I grew up in a small town setting in the heart of southern Italy. There was a time during my childhood where I was surrounded by joy and wonder. I was the oldest of 8 children and remember the love and pride I felt being surrounded by hard working parents, grandparents, uncles and aunts. At the age of 8, I suffered a horrible trauma that affected every part of my being and quickly tainted the world that I had come to love. I found comfort in nature at that time, and although there were many dangers (poisonous snakes, wolves, bears), it was the one place where I felt safe. By the age of 11, school no longer interested me. I spent every possible moment outside in the natural world and loved the land that I called home.

At the age of 12, my father left for Canada leaving me as the eldest male member of our family. This came with added responsibilities, but I still managed to find freedom on the land. Two and a half years later, my father had saved enough money for us to join him. In August of 1957, I, along with my mother and seven brothers and sisters, immigrated to Canada

It broke my heart to leave Italy. I remember most vividly saying goodbye to my grandfather. I had a huge lump in my throat and I saw that he had tears in his eyes. Out of everyone in my life, it was my Grandfather who always made me feel loved and special. I left a land that I loved, and entered into a new world that seemed cold and foreign to me. I did not know the culture, the language, or the people. I started school here, but dropped out because of the constant bullying.

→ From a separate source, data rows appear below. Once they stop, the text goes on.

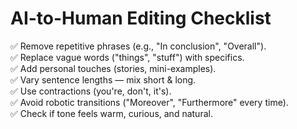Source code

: # AI-to-Human Editing Checklist

✅ Remove repetitive phrases (e.g., "In conclusion", "Overall").  
✅ Replace vague words ("things", "stuff") with specifics.  
✅ Add personal touches (stories, mini-examples).  
✅ Vary sentence lengths — mix short & long.  
✅ Use contractions (you're, don't, it's).  
✅ Avoid robotic transitions ("Moreover", "Furthermore" every time).  
✅ Check if tone feels warm, curious, and natural.
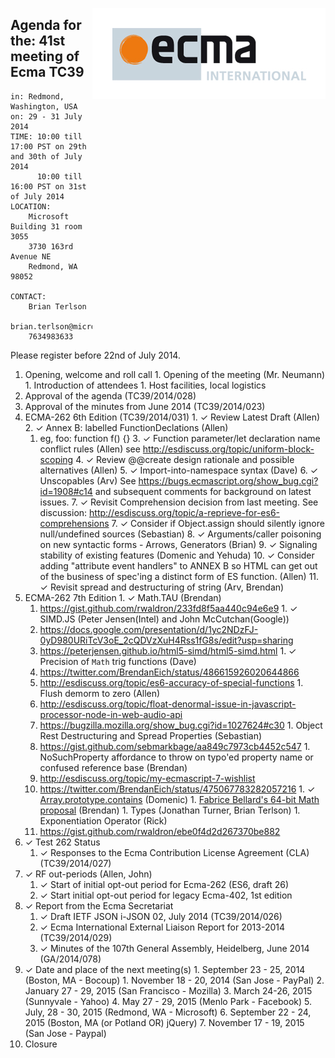 <img src="../images/Ecma_RVB-003.jpg"
     align="right" alt="" />

## Agenda for the: 41st meeting of Ecma TC39

    in: Redmond, Washington, USA
    on: 29 - 31 July 2014
    TIME: 10:00 till 17:00 PST on 29th and 30th of July 2014
          10:00 till 16:00 PST on 31st of July 2014
    LOCATION:
        Microsoft Building 31 room 3055
        3730 163rd Avenue NE
        Redmond, WA 98052

    CONTACT:
        Brian Terlson
        brian.terlson@microsoft.com
        7634983633

Please register before 22nd of July 2014.

  1. Opening, welcome and roll call
    1. Opening of the meeting (Mr. Neumann)
    1. Introduction of attendees
    1. Host facilities, local logistics
  1. Approval of the agenda (TC39/2014/028)
  1. Approval of the minutes from June 2014 (TC39/2014/023)
  1. ECMA-262 6th Edition (TC39/2014/031)
    1. ✓ Review Latest Draft (Allen)
    2. ✓ Annex B: labelled FunctionDeclations (Allen)
      1. eg, foo: function f() {}
    3. ✓ Function parameter/let declaration name conflict rules (Allen) see http://esdiscuss.org/topic/uniform-block-scoping
    4. ✓ Review @@create design rationale and possible alternatives (Allen)
    5. ✓ Import-into-namespace syntax (Dave)
    6. ✓ Unscopables (Arv)  See https://bugs.ecmascript.org/show_bug.cgi?id=1908#c14 and subsequent comments for background on latest issues.
    7. ✓ Revisit Comprehension decision from last meeting.  See discussion: http://esdiscuss.org/topic/a-reprieve-for-es6-comprehensions
    7. ✓ Consider if Object.assign should silently ignore null/undefined sources (Sebastian)
    8. ✓ Arguments/caller poisoning on new syntactic forms - Arrows, Generators (Brian)
    9. ✓ Signaling stability of existing features (Domenic and Yehuda)
    10. ✓ Consider adding "attribute event handlers" to ANNEX B so HTML can get out of the business of spec'ing a distinct form of ES function. (Allen)
    11. ✓ Revisit spread and destructuring of string (Arv, Brendan)
  1. ECMA-262 7th Edition
    1. ✓ Math.TAU (Brendan)
      1. https://gist.github.com/rwaldron/233fd8f5aa440c94e6e9
    1. ✓ SIMD.JS (Peter Jensen(Intel) and John McCutchan(Google))
      1. https://docs.google.com/presentation/d/1yc2NDzFJ-0yD980URiTcV3oE_2cQDVzXuH4Rss1fG8s/edit?usp=sharing
      1. https://peterjensen.github.io/html5-simd/html5-simd.html
    1. ✓ Precision of `Math` trig functions (Dave)
      1. https://twitter.com/BrendanEich/status/486615926020644866
      2. http://esdiscuss.org/topic/es6-accuracy-of-special-functions
    1. Flush demorm to zero (Allen)
      2. http://esdiscuss.org/topic/float-denormal-issue-in-javascript-processor-node-in-web-audio-api
      3. https://bugzilla.mozilla.org/show_bug.cgi?id=1027624#c30
    1. Object Rest Destructuring and Spread Properties (Sebastian)
      1. https://gist.github.com/sebmarkbage/aa849c7973cb4452c547
    1. NoSuchProperty affordance to throw on typo'ed property name or confused reference base (Brendan)
      1. http://esdiscuss.org/topic/my-ecmascript-7-wishlist
      2. https://twitter.com/BrendanEich/status/475067783282057216
    1. ✓ [Array.prototype.contains](https://github.com/domenic/Array.prototype.contains/) (Domenic)
    1. [Fabrice Bellard's 64-bit Math proposal](http://esdiscuss.org/topic/efficient-64-bit-arithmetic) (Brendan)
    1. Types (Jonathan Turner, Brian Terlson)
    1. Exponentiation Operator (Rick)
      1. https://gist.github.com/rwaldron/ebe0f4d2d267370be882
  1. ✓ Test 262 Status
     1. ✓ Responses to the Ecma Contribution License Agreement (CLA) (TC39/2014/027)
  1. ✓ RF out-periods (Allen, John)
     1. ✓ Start of initial opt-out period for Ecma-262 (ES6, draft 26)
     2. ✓ Start initial opt-out period for legacy Ecma-402, 1st edition
  1. ✓ Report from the Ecma Secretariat
     1. ✓ Draft IETF JSON i-JSON 02, July 2014 (TC39/2014/026)
     2. ✓ Ecma International External Liaison Report for 2013-2014 (TC39/2014/029)
     3. ✓ Minutes of the 107th General Assembly, Heidelberg, June 2014 (GA/2014/078)
  1. ✓ Date and place of the next meeting(s)
    1. September 23 - 25, 2014 (Boston, MA - Bocoup)
    1. November 18 - 20, 2014 (San Jose - PayPal)
    2. January 27 - 29, 2015 (San Francisco - Mozilla)
    3. March 24-26, 2015 (Sunnyvale - Yahoo)
    4. May 27 - 29, 2015 (Menlo Park - Facebook)
    5. July, 28 - 30, 2015 (Redmond, WA - Microsoft)
    6. September 22  - 24, 2015 (Boston, MA (or Potland OR) jQuery)
    7. November 17 - 19, 2015 (San Jose - Paypal)
  1.  Closure
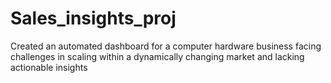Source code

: # Sales_insights_proj
Created an automated dashboard for a computer hardware business facing challenges in scaling within a dynamically changing market and lacking actionable insights
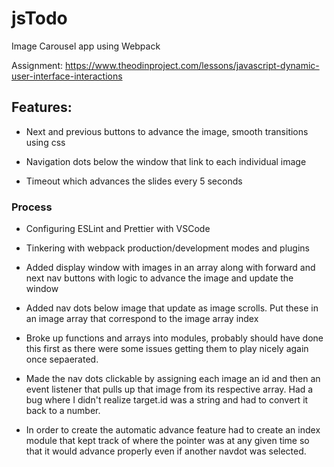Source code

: # jsTodo

Image Carousel app using Webpack

Assignment: https://www.theodinproject.com/lessons/javascript-dynamic-user-interface-interactions

## Features:

- Next and previous buttons to advance the image, smooth transitions using css

- Navigation dots below the window that link to each individual image

- Timeout which advances the slides every 5 seconds


### Process

-   Configuring ESLint and Prettier with VSCode

-   Tinkering with webpack production/development modes and plugins

-   Added display window with images in an array along with forward and next nav buttons with logic to advance the image and update the window

-   Added nav dots below image that update as image scrolls. Put these in an image array that correspond to the image array index

-   Broke up functions and arrays into modules, probably should have done this first as there were some issues getting them to play nicely again once sepaerated.

-   Made the nav dots clickable by assigning each image an id and then an event listener that pulls up that image from its respective array. Had a bug where I didn't realize target.id was a string and had to convert it back to a number.

-   In order to create the automatic advance feature had to create an index module that kept track of where the pointer was at any given time so that it would advance properly even if another navdot was selected.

At the age of 15, I join the work force. I began by shining shoes during the day and took a hairdressing course during the evenings. Eleven months later, I graduated as a hairdresser and immediately found work.

Two years later, I owned my own business. I employed most of my family, and they were impressed at how well I had adjusted to this new land. But the truth was that I felt like I was living in a box. I felt as though I was so busy trying to impress others that I no longer knew who I was. A few years later, one of my clients asked me a question that changed my life: "Do you know who you really are?"

I had become a master at knowing how to read other people. I knew how to determine who they wanted me to be. I knew what was expected of me, and lived up to everyone's expectations, but I felt like I was dying inside. I began a slow process of breaking away from the expectations that I had allowed myself to become imprisoned by. Many people turned on me, and at times I questioned my own sanity, but something inside of me kept me moving forward on a quest for truth.

I began reading about ancient civilizations and discovered a passion for uncovering "origins" and truths from the past. I became deeply involved in the study of Kabbalah and was fascinated by the mysteries of the mind. Indeed Kabbalah helped me to regain a sense of passion for life, but I knew there was more, and I struggled with the hierarchy that so many religions are guilty of embracing.

It was only when I took part in a traditional ceremony held by a Mohawk elder from Six Nations that something was triggered deep inside of me. The language spoken was one of simplicity and equality. People were celebrated as unique and beautiful individuals with exceptional gifts and talents to offer to the world. No one was asked to convert or change who they were. Instead we were encouraged to celebrate and embrace the beauty of who the Creator made us to be. We were taught that all we need to know as human beings can be discovered by spending time on the land. And we were taught to honour the Ancestors and lineages from which we came. Only then would we feel complete. In the words of my teacher: "I am not here to make you an Indian, that can never be. I am here to teach you how to listen to the language of the living spirit so that one day you'll be able to connect with your own Ancestors and receive teachings directly from them."

Those words spoke to my heart and have inspired me ever since. Finally, I felt my quest for truth had brought me to a place where I could find a pure foundation on which to build. Much has happened since that time. I have found purpose and fulfillment by embracing and following a disciplined way of life that seeks direction from Spirit, as opposed to a selfish life that is dictated by our past hurts and desires. I continue to celebrate the pursuit of truth and my biggest joy (apart from my children and grandchildren) comes from assisting and witnessing others as they find the truth that they are searching for.